The key to this problem is that in computing there really is no such thing as characters. All characters are represented by some numerical value and various sorting algorithms use these values to implement string sorting.
This takes us to the issue of encoding, which is at the heart of all things digital.
Encoding¶
Encoding is not an easy concept to wrap your head around. When I first started out programming, I took me quite some time to really grasp it (and when I finally did, I wrote a blog post Text versus bytes about it). So let’s see if we can come to understand it.
Ones and zeros¶
A computer is an electronic device, which really only “understands” on and off. Think of how the light goes on and off when you flip the switch. In a way, a computer is basically a giant collection of light switches.
This is why a computer’s processor can only operate on 0
and 1
, or bits, which can be combined to represent binary numbers, e.g. 100 = 4
. It is these binary numbers that the processor uses as both data and instructions (a.k.a. “machine code”).
It makes sense to group bits into units; otherwise, we would just end up with one long string of ones and zeros and no way to chop it up into meaningful parts. A group of eight binary digits is called a byte, but historically the size of the byte is not strictly defined. In general, though, modern computer architectures work with an 8-bit byte.
Bytes¶
This binary nature of computers means that on a fundamental level all data is just a collection of bytes. Take files, for instance. In essence, there’s no difference between a text file, an image or an executable. So it’s actually a bit (pun not intended) confusing when people talk about the “binary” files, i.e. not human-readable, as opposed to human-readable “text”.
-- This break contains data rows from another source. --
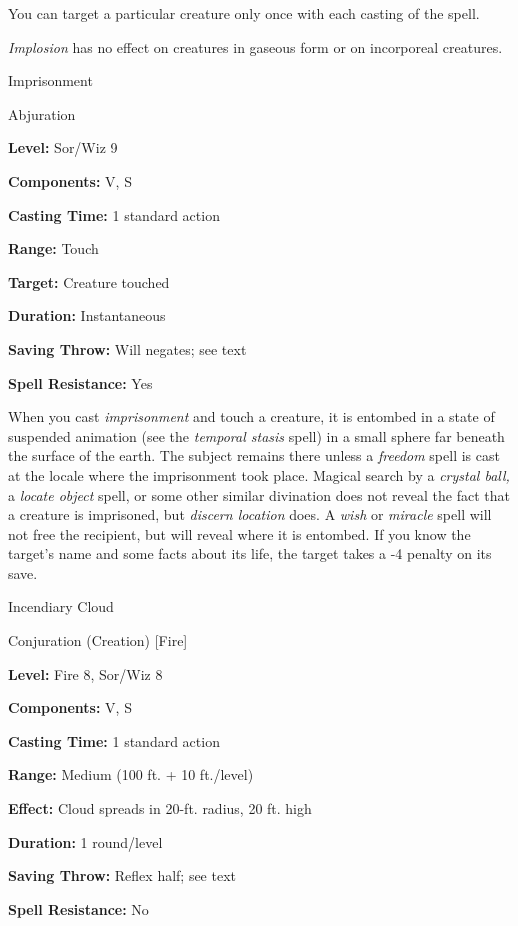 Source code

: \documentclass{article}
\begin{document}
You can target a particular creature only once with each casting of the spell.

\textit{Implosion }has no effect on creatures in gaseous form or on incorporeal 
creatures.

\vspace{12pt}
Imprisonment

Abjuration

\textbf{Level:} Sor/Wiz 9

\textbf{Components:} V, S

\textbf{Casting Time:} 1 standard action

\textbf{Range:} Touch

\textbf{Target:} Creature touched

\textbf{Duration:} Instantaneous

\textbf{Saving Throw: }Will negates; see text

\textbf{Spell Resistance:} Yes

When you cast \textit{imprisonment }and touch a creature, it is entombed in a state 
of suspended animation (see the \textit{temporal stasis }spell) in a small sphere 
far beneath the surface of the earth. The subject remains there unless a \textit{freedom 
}spell is cast at the locale where the imprisonment took place. Magical search 
by a \textit{crystal ball, }a \textit{locate object }spell, or some other similar 
divination does not reveal the fact that a creature is imprisoned, but \textit{discern 
location }does. A \textit{wish }or \textit{miracle }spell will not free the recipient, 
but will reveal where it is entombed. If you know the target's name and some facts 
about its life, the target takes a -4 penalty on its save.

\vspace{12pt}
Incendiary Cloud

Conjuration (Creation) [Fire]

\textbf{Level:} Fire 8, Sor/Wiz 8

\textbf{Components:} V, S

\textbf{Casting Time:} 1 standard action

\textbf{Range: }Medium (100 ft. + 10 ft./level)

\textbf{Effect:} Cloud spreads in 20-ft. radius, 20 ft. high

\textbf{Duration:} 1 round/level

\textbf{Saving Throw:} Reflex half; see text

\textbf{Spell Resistance:} No
\end{document}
Let’s look at an example myfile
:
$ xxd -b myfile
00000000: 01101000 01100101 01101100 01101100 01101111 00100000
00000006: 01110111 01101111 01110010 01101100 01100100 00001010
The instruction xxd -b
asks for a binary “dump” of myfile
.
We see that it contains 12 eight-bit bytes. Because the binary representation is difficult on the eyes, bytes are often displayed as hexadecimal numbers:
$ xxd -g 1 myfile
00000000: 68 65 6c 6c 6f 20 77 6f 72 6c 64 0a
Or (less often) as decimal numbers:
$ od -t d1 myfile
0000000 104 101 108 108 111 32 119 111 114 108 100 10
In decimals, 8-bit bytes go up to 256, which makes sense as 2⁸ = 256, i.e. eight positions can hold either zero or one, which equals 256 combinations.
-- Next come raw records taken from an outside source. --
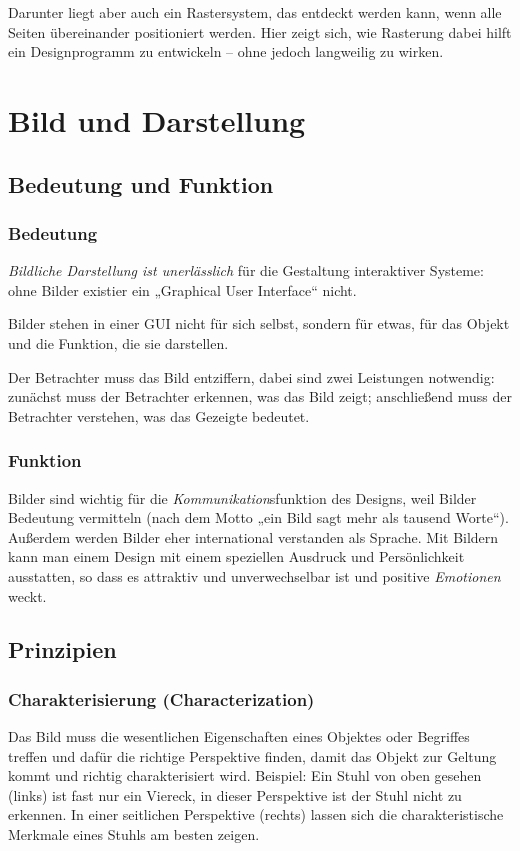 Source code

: Darunter liegt aber auch ein Rastersystem, das entdeckt werden kann, wenn alle Seiten übereinander positioniert werden. Hier zeigt sich, wie Rasterung dabei hilft ein Designprogramm zu entwickeln – ohne jedoch langweilig zu wirken.


\section{Bild und Darstellung}
\subsection{Bedeutung und Funktion}
\subsubsection*{Bedeutung}
\emph{Bildliche Darstellung ist unerlässlich} für die Gestaltung interaktiver Systeme: ohne Bilder existier ein „Graphical User Interface“ nicht.

Bilder stehen in einer GUI nicht für sich selbst, sondern für etwas, für das Objekt und die Funktion, die sie darstellen.

Der Betrachter muss das Bild entziffern, dabei sind zwei Leistungen notwendig: zunächst muss der Betrachter erkennen, was das Bild zeigt; anschließend muss der Betrachter verstehen, was das Gezeigte bedeutet.
 
\subsubsection*{Funktion}
Bilder sind wichtig für die \emph{Kommunikation}sfunktion des Designs, weil Bilder Bedeutung vermitteln (nach dem Motto „ein Bild sagt mehr als tausend Worte“). Außerdem werden Bilder eher international verstanden als Sprache.
Mit Bildern kann man einem Design mit einem speziellen Ausdruck und Persönlichkeit ausstatten, so dass es attraktiv und unverwechselbar ist und positive \emph{Emotionen} weckt.

\subsection{Prinzipien}
\subsubsection*{Charakterisierung (Characterization)}
Das Bild muss die wesentlichen Eigenschaften eines Objektes oder Begriffes treffen und dafür die richtige Perspektive finden, damit das Objekt zur Geltung kommt und richtig charakterisiert wird.
Beispiel: Ein Stuhl von oben gesehen (links) ist fast nur ein Viereck, in dieser Perspektive ist der Stuhl nicht zu erkennen. In einer seitlichen Perspektive (rechts) lassen sich die charakteristische Merkmale eines Stuhls am besten zeigen.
But how do we know what these bytes represent?
Character encoding¶
In order to interpret bytes in an meaningful way, for instance to display them as text or as an image, we need to give the computer additional information. This is done in several ways, one of which is predetermining the file structure with identifiable sequences of bytes.
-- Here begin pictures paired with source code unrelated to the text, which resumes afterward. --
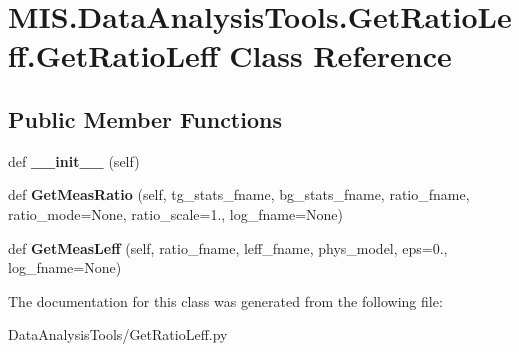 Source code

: \hypertarget{classMIS_1_1DataAnalysisTools_1_1GetRatioLeff_1_1GetRatioLeff}{}\section{M\+I\+S.\+Data\+Analysis\+Tools.\+Get\+Ratio\+Leff.\+Get\+Ratio\+Leff Class Reference}
\label{classMIS_1_1DataAnalysisTools_1_1GetRatioLeff_1_1GetRatioLeff}
\subsection*{Public Member Functions}
\begin{DoxyCompactItemize}
\item 
\mbox{\label{classMIS_1_1DataAnalysisTools_1_1GetRatioLeff_1_1GetRatioLeff_abd8b4b2dc89a4a3ce762b82d871da42a}} 
def {\bfseries \+\_\+\+\_\+init\+\_\+\+\_\+} (self)
\item 
\mbox{\label{classMIS_1_1DataAnalysisTools_1_1GetRatioLeff_1_1GetRatioLeff_a6dbbbc477c8bceb9a0d2b6f9ecc4abd4}} 
def {\bfseries Get\+Meas\+Ratio} (self, tg\+\_\+stats\+\_\+fname, bg\+\_\+stats\+\_\+fname, ratio\+\_\+fname, ratio\+\_\+mode=None, ratio\+\_\+scale=1., log\+\_\+fname=None)
\item 
\mbox{\label{classMIS_1_1DataAnalysisTools_1_1GetRatioLeff_1_1GetRatioLeff_a6fad76d8475f0b6e12e6719ca2c9c490}} 
def {\bfseries Get\+Meas\+Leff} (self, ratio\+\_\+fname, leff\+\_\+fname, phys\+\_\+model, eps=0., log\+\_\+fname=None)
\end{DoxyCompactItemize}


The documentation for this class was generated from the following file\+:\begin{DoxyCompactItemize}
\item 
Data\+Analysis\+Tools/Get\+Ratio\+Leff.\+py\end{DoxyCompactItemize}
Another is specifying an encoding, which you can think of as a lookup table connecting meaning to its corresponding digital representation. When it comes to text, we call this “character encoding”. Turning characters into code is referred to as “encoding”, interpreting code as characters is “decoding”.
One of the earliest character encoding standards was ASCII, which specifies that the character a
is represented as byte 61
(hexadecimal) or 97
(decimal) or 01100001
(binary). However, since 8-bit bytes only give you 256 possibilities, today multibyte encodings are used. In the past, different areas of the world used different encodings, which was software’s Tower of Babel, causing a bunch of communication problems to this day. Luckily, today UTF8 is more or less the international standard — for instance, accounting for 97% of all web pages. UTF-8 is capable of encoding all 1,112,064 valid character code points in Unicode using one to four one-byte units.
Bytes as text¶
Going back to our file, we can now ask the computer to interpret these bytes as text. It is important to realize that any time we display bytes as text, be it in a terminal, a word processor, an editor or a browser, we need a character encoding. Often, we are unaware of encoding that is used, but there is always a choice to be made, whether by default settings or by some clever software that tries to identify the encoding.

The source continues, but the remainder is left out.